Your goal: The first line of the entries and each line after it, through the one that contains "# Survival Trial - Choose Your Own Adventure!", are to be duplicated exactly; no picture belongs in the copy.

Data for analysis:
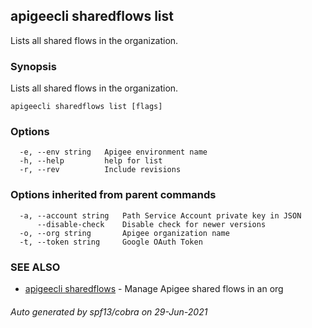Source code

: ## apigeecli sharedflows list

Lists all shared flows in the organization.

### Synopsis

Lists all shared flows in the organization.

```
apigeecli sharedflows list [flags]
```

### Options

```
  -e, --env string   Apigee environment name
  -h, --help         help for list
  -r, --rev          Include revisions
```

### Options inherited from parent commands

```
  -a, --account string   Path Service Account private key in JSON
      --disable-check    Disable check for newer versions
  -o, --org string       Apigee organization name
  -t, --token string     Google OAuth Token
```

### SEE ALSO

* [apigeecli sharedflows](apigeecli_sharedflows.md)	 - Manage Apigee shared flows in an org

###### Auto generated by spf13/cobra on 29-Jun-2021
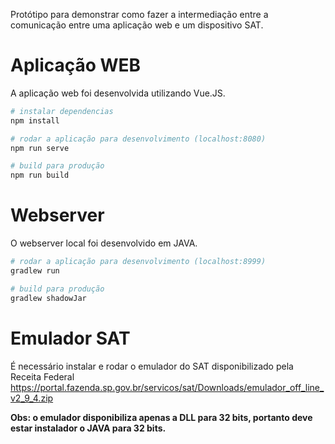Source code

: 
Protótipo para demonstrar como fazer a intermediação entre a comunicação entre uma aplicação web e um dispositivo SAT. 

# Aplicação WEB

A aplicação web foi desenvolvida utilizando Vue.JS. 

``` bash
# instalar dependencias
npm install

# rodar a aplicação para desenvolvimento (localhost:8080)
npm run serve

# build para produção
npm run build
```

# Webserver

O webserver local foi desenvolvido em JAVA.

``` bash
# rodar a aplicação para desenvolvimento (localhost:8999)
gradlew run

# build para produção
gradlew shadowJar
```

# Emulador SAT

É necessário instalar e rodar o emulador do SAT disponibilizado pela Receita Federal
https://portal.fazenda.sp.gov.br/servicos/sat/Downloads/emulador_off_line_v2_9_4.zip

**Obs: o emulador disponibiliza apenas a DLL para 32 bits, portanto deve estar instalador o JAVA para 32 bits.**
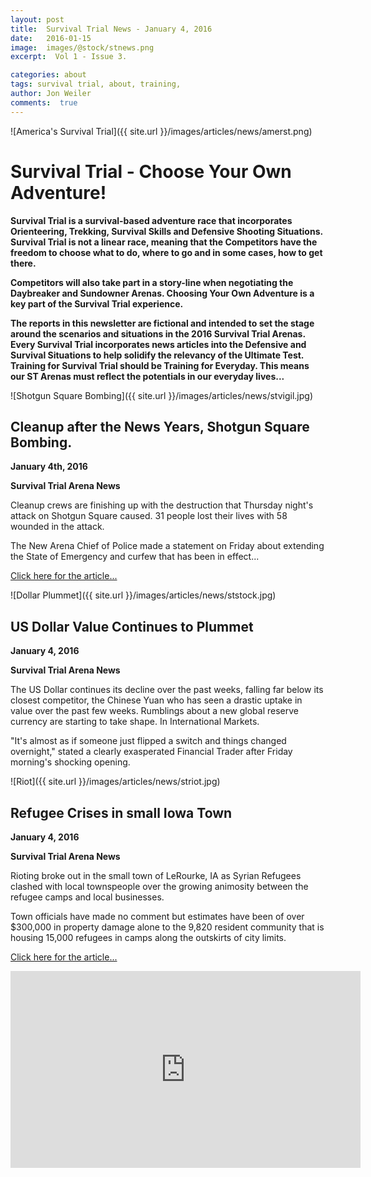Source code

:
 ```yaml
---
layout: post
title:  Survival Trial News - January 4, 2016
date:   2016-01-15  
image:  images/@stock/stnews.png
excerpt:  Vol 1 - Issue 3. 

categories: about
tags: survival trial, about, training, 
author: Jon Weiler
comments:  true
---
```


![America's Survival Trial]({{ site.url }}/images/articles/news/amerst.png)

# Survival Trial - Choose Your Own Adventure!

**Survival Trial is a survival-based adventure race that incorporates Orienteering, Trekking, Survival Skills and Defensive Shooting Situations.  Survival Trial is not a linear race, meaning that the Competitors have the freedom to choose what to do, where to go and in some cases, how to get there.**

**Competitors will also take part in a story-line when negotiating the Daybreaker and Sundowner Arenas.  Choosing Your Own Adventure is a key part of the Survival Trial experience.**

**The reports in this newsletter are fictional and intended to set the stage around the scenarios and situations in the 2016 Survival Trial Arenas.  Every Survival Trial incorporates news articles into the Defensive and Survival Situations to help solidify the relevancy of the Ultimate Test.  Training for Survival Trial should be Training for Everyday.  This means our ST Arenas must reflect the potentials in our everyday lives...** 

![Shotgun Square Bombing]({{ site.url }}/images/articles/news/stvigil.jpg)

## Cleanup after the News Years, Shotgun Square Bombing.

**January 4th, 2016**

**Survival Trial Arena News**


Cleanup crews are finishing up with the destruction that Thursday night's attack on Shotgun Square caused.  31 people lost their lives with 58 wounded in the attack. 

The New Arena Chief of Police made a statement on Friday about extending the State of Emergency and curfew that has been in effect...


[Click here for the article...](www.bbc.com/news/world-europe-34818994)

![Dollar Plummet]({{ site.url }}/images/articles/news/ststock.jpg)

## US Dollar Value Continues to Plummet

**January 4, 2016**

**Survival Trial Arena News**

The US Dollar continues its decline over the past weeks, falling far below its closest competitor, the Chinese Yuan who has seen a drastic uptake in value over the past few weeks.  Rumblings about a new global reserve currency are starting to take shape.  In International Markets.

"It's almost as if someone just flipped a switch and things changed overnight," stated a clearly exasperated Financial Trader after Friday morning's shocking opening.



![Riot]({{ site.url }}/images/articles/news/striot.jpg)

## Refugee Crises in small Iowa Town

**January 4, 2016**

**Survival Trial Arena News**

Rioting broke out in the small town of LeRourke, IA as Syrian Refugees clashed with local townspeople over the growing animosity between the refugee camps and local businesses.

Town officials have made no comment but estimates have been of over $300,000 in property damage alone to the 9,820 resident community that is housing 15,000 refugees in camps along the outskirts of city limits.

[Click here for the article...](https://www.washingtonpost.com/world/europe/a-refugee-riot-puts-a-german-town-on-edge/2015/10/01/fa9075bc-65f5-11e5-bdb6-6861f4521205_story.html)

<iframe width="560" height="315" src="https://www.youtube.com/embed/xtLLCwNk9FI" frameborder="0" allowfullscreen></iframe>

Reply to the task:
Source code

: ## apigeecli sharedflows list

Lists all shared flows in the organization.

### Synopsis

Lists all shared flows in the organization.

```
apigeecli sharedflows list [flags]
```

### Options

```
  -e, --env string   Apigee environment name
  -h, --help         help for list
  -r, --rev          Include revisions
```

### Options inherited from parent commands

```
  -a, --account string   Path Service Account private key in JSON
      --disable-check    Disable check for newer versions
  -o, --org string       Apigee organization name
  -t, --token string     Google OAuth Token
```

### SEE ALSO

* [apigeecli sharedflows](apigeecli_sharedflows.md)	 - Manage Apigee shared flows in an org

###### Auto generated by spf13/cobra on 29-Jun-2021
Source code

: 
Protótipo para demonstrar como fazer a intermediação entre a comunicação entre uma aplicação web e um dispositivo SAT. 

# Aplicação WEB

A aplicação web foi desenvolvida utilizando Vue.JS. 

``` bash
# instalar dependencias
npm install

# rodar a aplicação para desenvolvimento (localhost:8080)
npm run serve

# build para produção
npm run build
```

# Webserver

O webserver local foi desenvolvido em JAVA.

``` bash
# rodar a aplicação para desenvolvimento (localhost:8999)
gradlew run

# build para produção
gradlew shadowJar
```

# Emulador SAT

É necessário instalar e rodar o emulador do SAT disponibilizado pela Receita Federal
https://portal.fazenda.sp.gov.br/servicos/sat/Downloads/emulador_off_line_v2_9_4.zip

**Obs: o emulador disponibiliza apenas a DLL para 32 bits, portanto deve estar instalador o JAVA para 32 bits.**
Source code

:
 ```yaml
---
layout: post
title:  Survival Trial News - January 4, 2016
date:   2016-01-15  
image:  images/@stock/stnews.png
excerpt:  Vol 1 - Issue 3. 

categories: about
tags: survival trial, about, training, 
author: Jon Weiler
comments:  true
---
```


![America's Survival Trial]({{ site.url }}/images/articles/news/amerst.png)

# Survival Trial - Choose Your Own Adventure!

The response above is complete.